L'edat del no-res
¿Sentimos nostalgia de Dios, o nos hemos acostumbrado a su ausencia? ¿Podemos vivir sin el horizonte de un «reino de los fines» que anticipe la justicia sobrenatural? ¿Se ha terminado la posibilidad de una imagen del mundo como totalidad moral? En un tiempo de crisis política y económica, ¿podemos subsistir sin la expectativa de un más allá? ¿Puede la fe mejorar las relaciones entre los individuos y los pueblos, restaurando un sentido de comunidad que casi ha desaparecido en la sociedad occidental, impregnada de individualismo? ¿Vivimos en un tiempo sin valores? ¿Pueden la ciencia o el arte sustituir a la religión como fuente de sentido? Chesterton ironizaba sobre las consecuencias del ateísmo: «Lo malo de que los hombres hayan dejado de creer en Dios no es que ya no crean en nada, sino que están dispuestos a creer en cualquier cosa». Algunos estudios indican que la infelicidad es un mal endémico en Europa y Estados Unidos, tal vez porque se atribuye demasiada importancia a los asuntos personales, menospreciando –o postergando– el bien común.
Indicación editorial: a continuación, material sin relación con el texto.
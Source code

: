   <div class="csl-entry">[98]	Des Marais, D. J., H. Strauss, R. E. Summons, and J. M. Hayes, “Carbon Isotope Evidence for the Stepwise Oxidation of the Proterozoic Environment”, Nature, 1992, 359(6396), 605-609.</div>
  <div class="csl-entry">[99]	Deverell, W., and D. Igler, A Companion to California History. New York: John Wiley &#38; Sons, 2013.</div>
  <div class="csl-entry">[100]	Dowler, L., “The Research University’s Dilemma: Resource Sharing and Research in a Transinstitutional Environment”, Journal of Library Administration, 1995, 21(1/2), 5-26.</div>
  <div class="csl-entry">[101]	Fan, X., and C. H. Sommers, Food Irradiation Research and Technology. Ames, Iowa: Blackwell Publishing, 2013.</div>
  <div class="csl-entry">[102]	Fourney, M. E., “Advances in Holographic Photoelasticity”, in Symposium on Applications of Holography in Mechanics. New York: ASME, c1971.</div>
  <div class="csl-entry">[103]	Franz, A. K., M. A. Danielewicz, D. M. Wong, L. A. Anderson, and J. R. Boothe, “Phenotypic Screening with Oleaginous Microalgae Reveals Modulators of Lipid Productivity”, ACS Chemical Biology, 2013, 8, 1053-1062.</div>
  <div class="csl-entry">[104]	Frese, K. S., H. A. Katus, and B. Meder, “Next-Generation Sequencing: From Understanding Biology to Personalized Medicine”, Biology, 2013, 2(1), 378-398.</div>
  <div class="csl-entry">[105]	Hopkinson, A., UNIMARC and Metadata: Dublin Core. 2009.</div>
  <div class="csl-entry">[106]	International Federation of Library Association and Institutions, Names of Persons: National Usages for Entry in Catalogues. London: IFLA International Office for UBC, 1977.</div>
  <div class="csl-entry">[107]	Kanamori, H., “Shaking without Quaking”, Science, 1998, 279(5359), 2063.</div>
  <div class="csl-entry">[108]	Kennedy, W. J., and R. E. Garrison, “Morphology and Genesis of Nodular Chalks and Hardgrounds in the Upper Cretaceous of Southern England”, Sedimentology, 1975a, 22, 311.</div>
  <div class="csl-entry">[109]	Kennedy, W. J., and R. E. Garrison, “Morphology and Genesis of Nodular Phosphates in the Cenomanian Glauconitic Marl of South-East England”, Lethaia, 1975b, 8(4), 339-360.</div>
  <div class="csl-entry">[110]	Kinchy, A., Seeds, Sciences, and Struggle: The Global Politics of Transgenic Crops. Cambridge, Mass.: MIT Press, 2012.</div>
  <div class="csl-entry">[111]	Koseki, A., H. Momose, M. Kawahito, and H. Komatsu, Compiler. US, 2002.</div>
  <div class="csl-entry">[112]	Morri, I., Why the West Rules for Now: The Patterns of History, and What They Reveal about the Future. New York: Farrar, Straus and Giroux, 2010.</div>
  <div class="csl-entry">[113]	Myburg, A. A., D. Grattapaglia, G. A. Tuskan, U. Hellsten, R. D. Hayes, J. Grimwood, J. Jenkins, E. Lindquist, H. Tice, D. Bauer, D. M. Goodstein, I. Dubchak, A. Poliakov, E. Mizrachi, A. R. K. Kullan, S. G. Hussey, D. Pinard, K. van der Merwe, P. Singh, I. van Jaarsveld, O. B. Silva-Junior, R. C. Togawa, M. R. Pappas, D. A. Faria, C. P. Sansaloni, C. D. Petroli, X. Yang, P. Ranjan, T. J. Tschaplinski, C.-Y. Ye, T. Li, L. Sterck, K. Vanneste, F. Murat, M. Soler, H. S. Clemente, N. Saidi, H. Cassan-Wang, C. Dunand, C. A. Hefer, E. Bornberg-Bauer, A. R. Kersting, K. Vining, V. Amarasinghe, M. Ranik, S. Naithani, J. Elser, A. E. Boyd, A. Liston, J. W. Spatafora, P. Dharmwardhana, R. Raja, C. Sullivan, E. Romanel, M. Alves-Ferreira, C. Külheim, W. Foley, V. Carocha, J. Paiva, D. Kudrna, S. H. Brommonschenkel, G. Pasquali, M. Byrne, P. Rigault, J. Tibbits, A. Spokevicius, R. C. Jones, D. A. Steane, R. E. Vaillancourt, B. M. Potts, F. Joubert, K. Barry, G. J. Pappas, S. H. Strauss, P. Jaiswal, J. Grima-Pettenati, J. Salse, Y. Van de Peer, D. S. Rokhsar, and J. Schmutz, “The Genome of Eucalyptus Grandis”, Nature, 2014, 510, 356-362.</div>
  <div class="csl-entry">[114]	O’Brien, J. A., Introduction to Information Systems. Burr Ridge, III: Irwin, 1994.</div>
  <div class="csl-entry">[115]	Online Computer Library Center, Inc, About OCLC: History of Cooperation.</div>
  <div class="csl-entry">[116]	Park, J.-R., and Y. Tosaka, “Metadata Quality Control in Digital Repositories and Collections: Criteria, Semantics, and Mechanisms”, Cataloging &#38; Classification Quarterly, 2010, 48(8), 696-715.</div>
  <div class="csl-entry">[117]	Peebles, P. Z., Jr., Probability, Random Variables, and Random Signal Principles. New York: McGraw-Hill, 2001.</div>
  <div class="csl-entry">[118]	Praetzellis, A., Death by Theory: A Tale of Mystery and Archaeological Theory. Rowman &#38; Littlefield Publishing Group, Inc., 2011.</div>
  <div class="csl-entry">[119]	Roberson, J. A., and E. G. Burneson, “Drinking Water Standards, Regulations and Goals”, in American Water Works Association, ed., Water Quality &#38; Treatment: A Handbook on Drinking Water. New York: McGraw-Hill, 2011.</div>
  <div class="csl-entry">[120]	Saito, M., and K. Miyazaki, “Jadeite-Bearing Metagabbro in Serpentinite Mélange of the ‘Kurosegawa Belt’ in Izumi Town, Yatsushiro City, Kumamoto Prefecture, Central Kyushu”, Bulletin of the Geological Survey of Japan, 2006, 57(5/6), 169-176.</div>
Sin embargo, no era menos desdichado el ser humano bajo la sombra de Dios. «Dios –escribe Nietzsche– se convierte en la fórmula de todas las calumnias relacionadas con el “aquí y ahora”, en el pretexto de todas las mentiras vinculadas con el “más allá”». No hay que vivir para la eternidad, sino para el instante: «La vida buena es aquella que consigue existir para el instante, sin referencia al pasado ni al futuro, sin condena ni selección, en un estado de absoluta ligereza, y con la cabal convicción de que no hay, por tanto, diferencia alguna entre el instante y la eternidad».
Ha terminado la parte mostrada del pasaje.